Zunächst fertig Alfred Mohr aus breiten Jutegurten das Geflecht an, das die
Basis des Sitzpolsters bildet. Eine strake Spannung ist nötig, damit die Fläche später nicht unter dem Gewicht des Besitzers durchhängt. Rissige und ausgeleierte Gurte sind ein häufiger Grund für
Reparaturen. Je stärker die Spannung jetzt ist, desto länger wird das neue Polster dem Besitzer Freude bereiten. Auf das Gurtgeflecht kommen nun die Federn, die erst an der Basis festgenäht und dann
miteinander verschnürt werden. Viele Polsterer weichen heute auf Schaumstoff aus und sparen sich dadurch hunderte Nadelstichen und Knoten. „Echte Sitzqualität entsteht so aber nicht“, kritisiert Mohr
die moderne Vorgehensweise.

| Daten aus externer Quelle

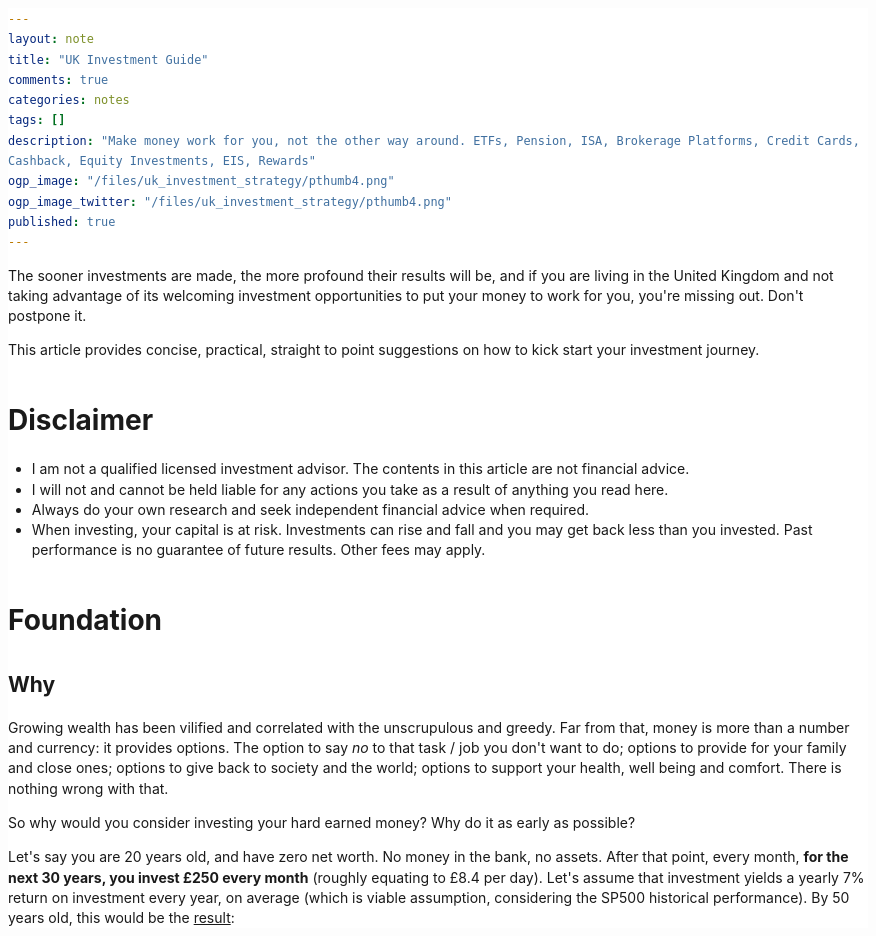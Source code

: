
 ```yaml
---
layout: note
title: "UK Investment Guide"
comments: true
categories: notes
tags: []
description: "Make money work for you, not the other way around. ETFs, Pension, ISA, Brokerage Platforms, Credit Cards, Cashback, Equity Investments, EIS, Rewards"
ogp_image: "/files/uk_investment_strategy/pthumb4.png"
ogp_image_twitter: "/files/uk_investment_strategy/pthumb4.png"
published: true
---
```


The sooner investments are made, the more profound their results will be, and if you are living in the United Kingdom and not taking advantage of its welcoming investment opportunities to put your money to work for you, you're missing out. Don't postpone it.

This article provides concise, practical, straight to point suggestions on how to kick start your investment journey.



# Disclaimer

- I am not a qualified licensed investment advisor. The contents in this article are not financial advice.
- I will not and cannot be held liable for any actions you take as a result of anything you read here.
- Always do your own research and seek independent financial advice when required.
- When investing, your capital is at risk. Investments can rise and fall and you may get back less than you invested. Past performance is no guarantee of future results. Other fees may apply.

# Foundation

## Why

Growing wealth has been vilified and correlated with the unscrupulous and greedy. Far from that, money is more than a number and currency: it provides options. The option to say _no_ to that task / job you don't want to do; options to provide for your family and close ones; options to give back to society and the world; options to support your health, well being and comfort. There is nothing wrong with that.

So why would you consider investing your hard earned money? Why do it as early as possible?

Let's say you are 20 years old, and have zero net worth. No money in the bank, no assets. After that point, every month, **for the next 30 years, you invest £250 every month** (roughly equating to £8.4 per day). Let's assume that investment yields a yearly 7% return on investment every year, on average (which is viable assumption, considering the SP500 historical performance). By 50 years old, this would be the [result](https://www.unbiased.co.uk/discover/personal-finance/savings-investing/compound-interest-calculator):

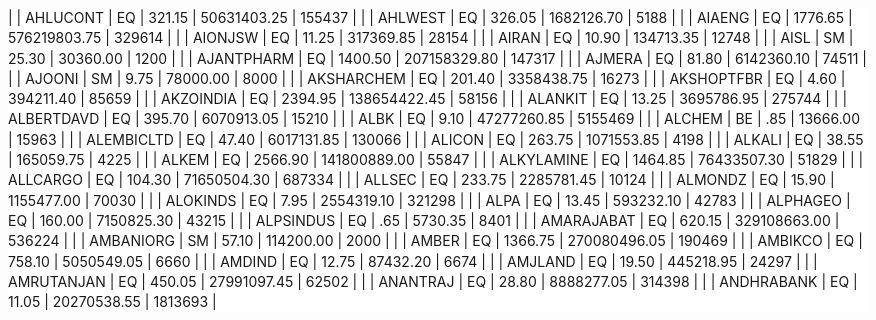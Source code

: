 |  | AHLUCONT | EQ | 321.15 | 50631403.25 | 155437 |
|  | AHLWEST | EQ | 326.05 | 1682126.70 | 5188 |
|  | AIAENG | EQ | 1776.65 | 576219803.75 | 329614 |
|  | AIONJSW | EQ | 11.25 | 317369.85 | 28154 |
|  | AIRAN | EQ | 10.90 | 134713.35 | 12748 |
|  | AISL | SM | 25.30 | 30360.00 | 1200 |
|  | AJANTPHARM | EQ | 1400.50 | 207158329.80 | 147317 |
|  | AJMERA | EQ | 81.80 | 6142360.10 | 74511 |
|  | AJOONI | SM | 9.75 | 78000.00 | 8000 |
|  | AKSHARCHEM | EQ | 201.40 | 3358438.75 | 16273 |
|  | AKSHOPTFBR | EQ | 4.60 | 394211.40 | 85659 |
|  | AKZOINDIA | EQ | 2394.95 | 138654422.45 | 58156 |
|  | ALANKIT | EQ | 13.25 | 3695786.95 | 275744 |
|  | ALBERTDAVD | EQ | 395.70 | 6070913.05 | 15210 |
|  | ALBK | EQ | 9.10 | 47277260.85 | 5155469 |
|  | ALCHEM | BE | .85 | 13666.00 | 15963 |
|  | ALEMBICLTD | EQ | 47.40 | 6017131.85 | 130066 |
|  | ALICON | EQ | 263.75 | 1071553.85 | 4198 |
|  | ALKALI | EQ | 38.55 | 165059.75 | 4225 |
|  | ALKEM | EQ | 2566.90 | 141800889.00 | 55847 |
|  | ALKYLAMINE | EQ | 1464.85 | 76433507.30 | 51829 |
|  | ALLCARGO | EQ | 104.30 | 71650504.30 | 687334 |
|  | ALLSEC | EQ | 233.75 | 2285781.45 | 10124 |
|  | ALMONDZ | EQ | 15.90 | 1155477.00 | 70030 |
|  | ALOKINDS | EQ | 7.95 | 2554319.10 | 321298 |
|  | ALPA | EQ | 13.45 | 593232.10 | 42783 |
|  | ALPHAGEO | EQ | 160.00 | 7150825.30 | 43215 |
|  | ALPSINDUS | EQ | .65 | 5730.35 | 8401 |
|  | AMARAJABAT | EQ | 620.15 | 329108663.00 | 536224 |
|  | AMBANIORG | SM | 57.10 | 114200.00 | 2000 |
|  | AMBER | EQ | 1366.75 | 270080496.05 | 190469 |
|  | AMBIKCO | EQ | 758.10 | 5050549.05 | 6660 |
|  | AMDIND | EQ | 12.75 | 87432.20 | 6674 |
|  | AMJLAND | EQ | 19.50 | 445218.95 | 24297 |
|  | AMRUTANJAN | EQ | 450.05 | 27991097.45 | 62502 |
|  | ANANTRAJ | EQ | 28.80 | 8888277.05 | 314398 |
|  | ANDHRABANK | EQ | 11.05 | 20270538.55 | 1813693 |
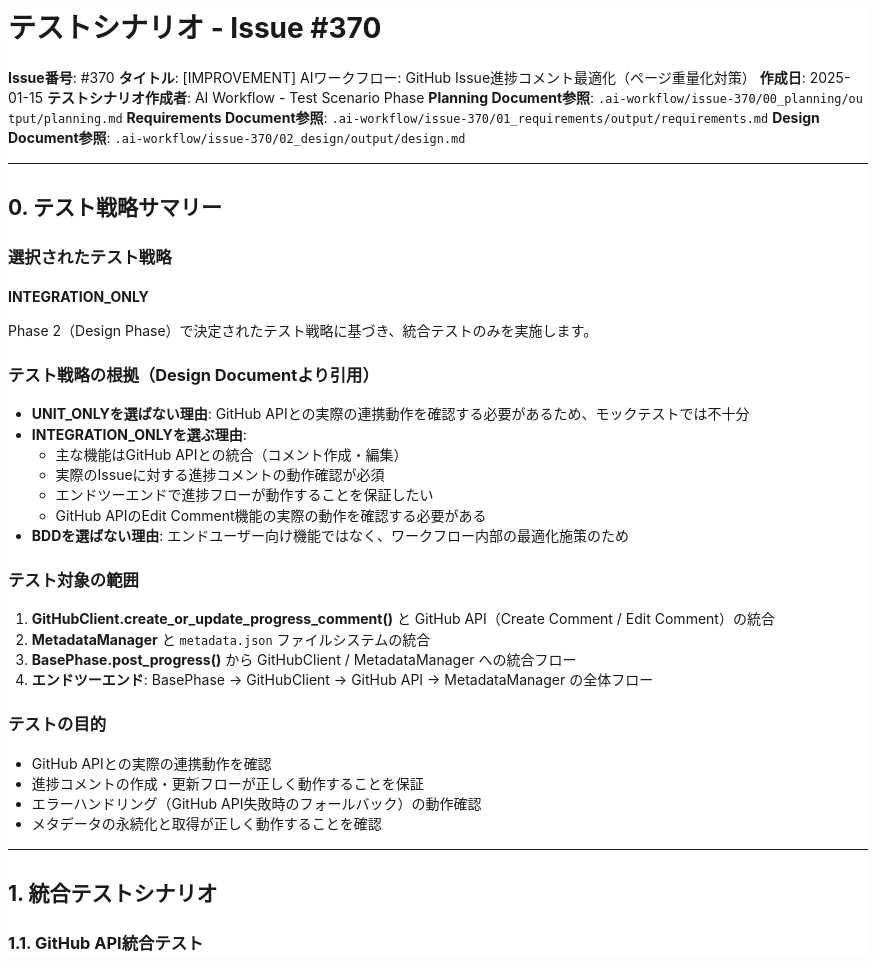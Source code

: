 # テストシナリオ - Issue #370

**Issue番号**: #370
**タイトル**: [IMPROVEMENT] AIワークフロー: GitHub Issue進捗コメント最適化（ページ重量化対策）
**作成日**: 2025-01-15
**テストシナリオ作成者**: AI Workflow - Test Scenario Phase
**Planning Document参照**: `.ai-workflow/issue-370/00_planning/output/planning.md`
**Requirements Document参照**: `.ai-workflow/issue-370/01_requirements/output/requirements.md`
**Design Document参照**: `.ai-workflow/issue-370/02_design/output/design.md`

---

## 0. テスト戦略サマリー

### 選択されたテスト戦略

**INTEGRATION_ONLY**

Phase 2（Design Phase）で決定されたテスト戦略に基づき、統合テストのみを実施します。

### テスト戦略の根拠（Design Documentより引用）

- **UNIT_ONLYを選ばない理由**: GitHub APIとの実際の連携動作を確認する必要があるため、モックテストでは不十分
- **INTEGRATION_ONLYを選ぶ理由**:
  - 主な機能はGitHub APIとの統合（コメント作成・編集）
  - 実際のIssueに対する進捗コメントの動作確認が必須
  - エンドツーエンドで進捗フローが動作することを保証したい
  - GitHub APIのEdit Comment機能の実際の動作を確認する必要がある
- **BDDを選ばない理由**: エンドユーザー向け機能ではなく、ワークフロー内部の最適化施策のため

### テスト対象の範囲

1. **GitHubClient.create_or_update_progress_comment()** と GitHub API（Create Comment / Edit Comment）の統合
2. **MetadataManager** と `metadata.json` ファイルシステムの統合
3. **BasePhase.post_progress()** から GitHubClient / MetadataManager への統合フロー
4. **エンドツーエンド**: BasePhase → GitHubClient → GitHub API → MetadataManager の全体フロー

### テストの目的

- GitHub APIとの実際の連携動作を確認
- 進捗コメントの作成・更新フローが正しく動作することを保証
- エラーハンドリング（GitHub API失敗時のフォールバック）の動作確認
- メタデータの永続化と取得が正しく動作することを確認

---

## 1. 統合テストシナリオ

### 1.1. GitHub API統合テスト
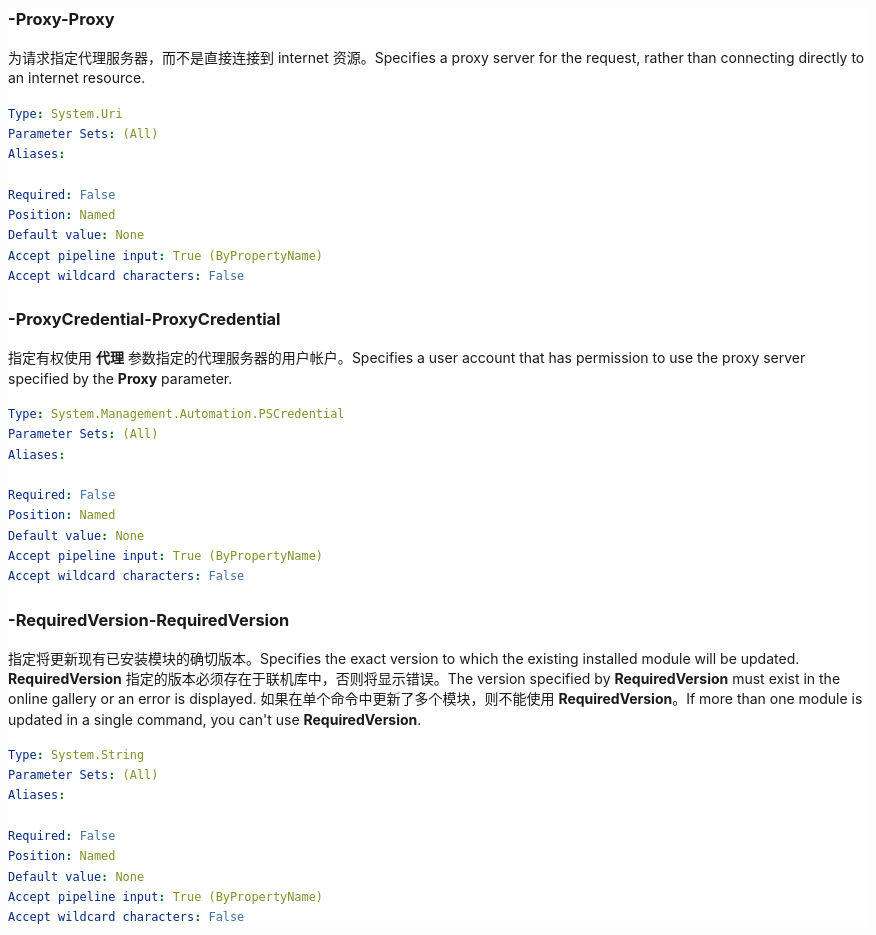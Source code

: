 ### <span data-ttu-id="4cbd9-165">-Proxy</span><span class="sxs-lookup"><span data-stu-id="4cbd9-165">-Proxy</span></span>

<span data-ttu-id="4cbd9-166">为请求指定代理服务器，而不是直接连接到 internet 资源。</span><span class="sxs-lookup"><span data-stu-id="4cbd9-166">Specifies a proxy server for the request, rather than connecting directly to an internet resource.</span></span>

```yaml
Type: System.Uri
Parameter Sets: (All)
Aliases:

Required: False
Position: Named
Default value: None
Accept pipeline input: True (ByPropertyName)
Accept wildcard characters: False
```

### <span data-ttu-id="4cbd9-167">-ProxyCredential</span><span class="sxs-lookup"><span data-stu-id="4cbd9-167">-ProxyCredential</span></span>

<span data-ttu-id="4cbd9-168">指定有权使用 **代理** 参数指定的代理服务器的用户帐户。</span><span class="sxs-lookup"><span data-stu-id="4cbd9-168">Specifies a user account that has permission to use the proxy server specified by the **Proxy** parameter.</span></span>

```yaml
Type: System.Management.Automation.PSCredential
Parameter Sets: (All)
Aliases:

Required: False
Position: Named
Default value: None
Accept pipeline input: True (ByPropertyName)
Accept wildcard characters: False
```

### <span data-ttu-id="4cbd9-169">-RequiredVersion</span><span class="sxs-lookup"><span data-stu-id="4cbd9-169">-RequiredVersion</span></span>

<span data-ttu-id="4cbd9-170">指定将更新现有已安装模块的确切版本。</span><span class="sxs-lookup"><span data-stu-id="4cbd9-170">Specifies the exact version to which the existing installed module will be updated.</span></span> <span data-ttu-id="4cbd9-171">**RequiredVersion** 指定的版本必须存在于联机库中，否则将显示错误。</span><span class="sxs-lookup"><span data-stu-id="4cbd9-171">The version specified by **RequiredVersion** must exist in the online gallery or an error is displayed.</span></span> <span data-ttu-id="4cbd9-172">如果在单个命令中更新了多个模块，则不能使用 **RequiredVersion**。</span><span class="sxs-lookup"><span data-stu-id="4cbd9-172">If more than one module is updated in a single command, you can't use **RequiredVersion**.</span></span>

```yaml
Type: System.String
Parameter Sets: (All)
Aliases:

Required: False
Position: Named
Default value: None
Accept pipeline input: True (ByPropertyName)
Accept wildcard characters: False
```
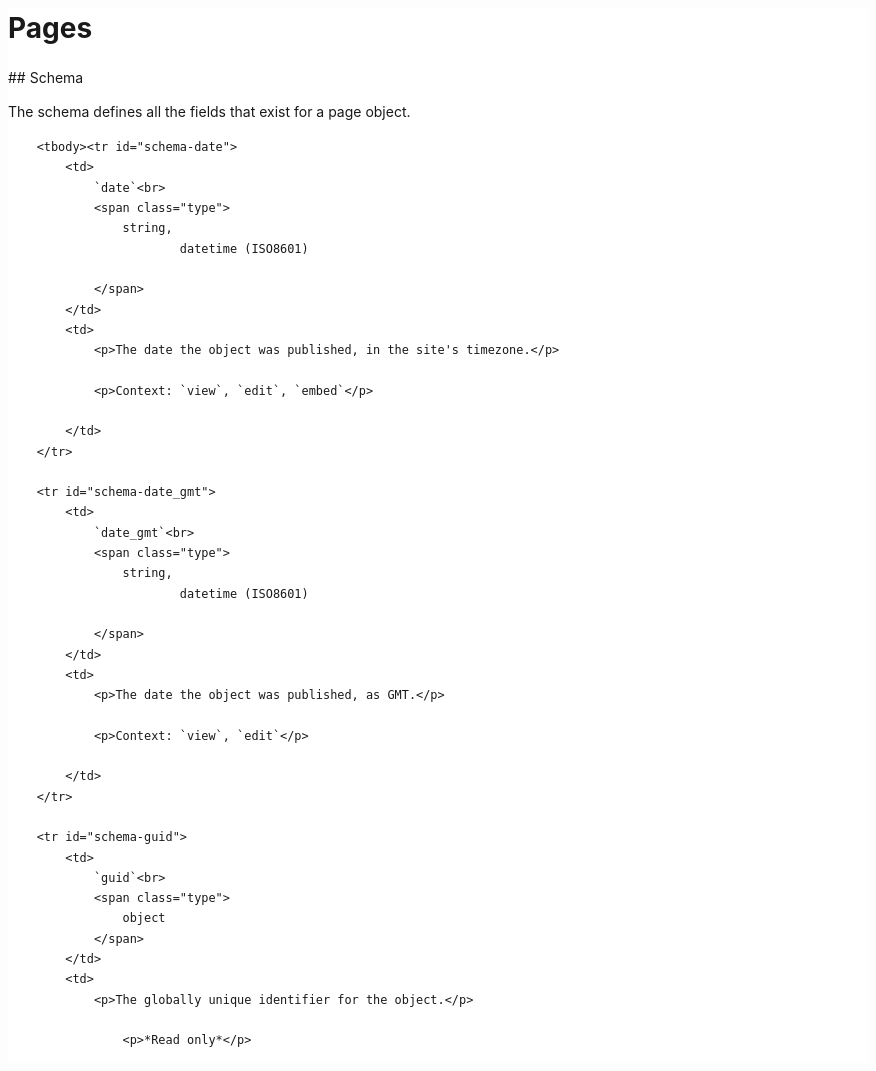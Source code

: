 # Pages

<section class="route">
	<div class="primary">
		## Schema
<p>The schema defines all the fields that exist for a page object.</p>
<table class="attributes">
	
		<tbody><tr id="schema-date">
			<td>
				`date`<br>
				<span class="type">
					string, 
							datetime (ISO8601)
						
				</span>
			</td>
			<td>
				<p>The date the object was published, in the site's timezone.</p>
				
				<p>Context: `view`, `edit`, `embed`</p>
				
			</td>
		</tr>
	
		<tr id="schema-date_gmt">
			<td>
				`date_gmt`<br>
				<span class="type">
					string, 
							datetime (ISO8601)
						
				</span>
			</td>
			<td>
				<p>The date the object was published, as GMT.</p>
				
				<p>Context: `view`, `edit`</p>
				
			</td>
		</tr>
	
		<tr id="schema-guid">
			<td>
				`guid`<br>
				<span class="type">
					object
				</span>
			</td>
			<td>
				<p>The globally unique identifier for the object.</p>
				
					<p>*Read only*</p>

Wie um seine Aussage zu unterstreichen, lässt er sich in einen fertigen Stuhl fallen und demonstriert das Auf- und Abwippen der Federn. Bequem wird das Polster allerdings
erst durch die weichen Auflagen, die auf den sogenannten Federverband folgen. Schicht für Schicht wächst das Polster in die Höhe und nimmt langsam Gestalt an. Alfred Mohr greift in einen großen Sack,
der bis an den Rand mit etwas gefüllt ist, was an Stroh erinnert. „Das ist Afrik“, erklärt der Experte. „ Eine elastische Palmfaser, die sich wunderbar als Füllmaterial eignet. „Ist das Afrik in Form
gezupft, wird es mit Fassonleinen abgedeckt. Das leinwandartige Jutegewebe sorgt dafür, dass die Fasern stabilisiert werden. Nach einigen Garnierstichen zeichnet sich bereits die spätere Form des
Polsters ab. Watte und Schaumstoff runden die Sitzauflage ab und sorgen für ein angenehm weiches Sitzgefühl. Traditionell kann hier Rosshaar zum Einsatz, doch der Schaumstoff hat einen entscheidenden
Vorteil: Er staubt nicht. „Manche moderne Materialien sind einfach praktischer und besser, da muss man abwägen, wofür man sich entscheidet“, sagt Mohr. So spart man zum Beispiel Zeit und Geld, wenn
man die einzelnen Schichten nicht, wie früher üblich, an den Rahmen nagelt, sondern tackert. Stabil ist beides- und doch sind Mohr die alten Nägel und Stifte lieber. Der schon erwähnte Charakter
eines Möbels spielt dabei eine große Rolle. Letztlich entscheidet jedoch der Kunde darüber, aus welchen Bestandteilen das Polster bestehen soll. Viele vollen oder können sich die traditionelle
Vorgehensweise nicht mehr leisten und weichen aus diesem Grund auf kostengünstigere Alternativen aus.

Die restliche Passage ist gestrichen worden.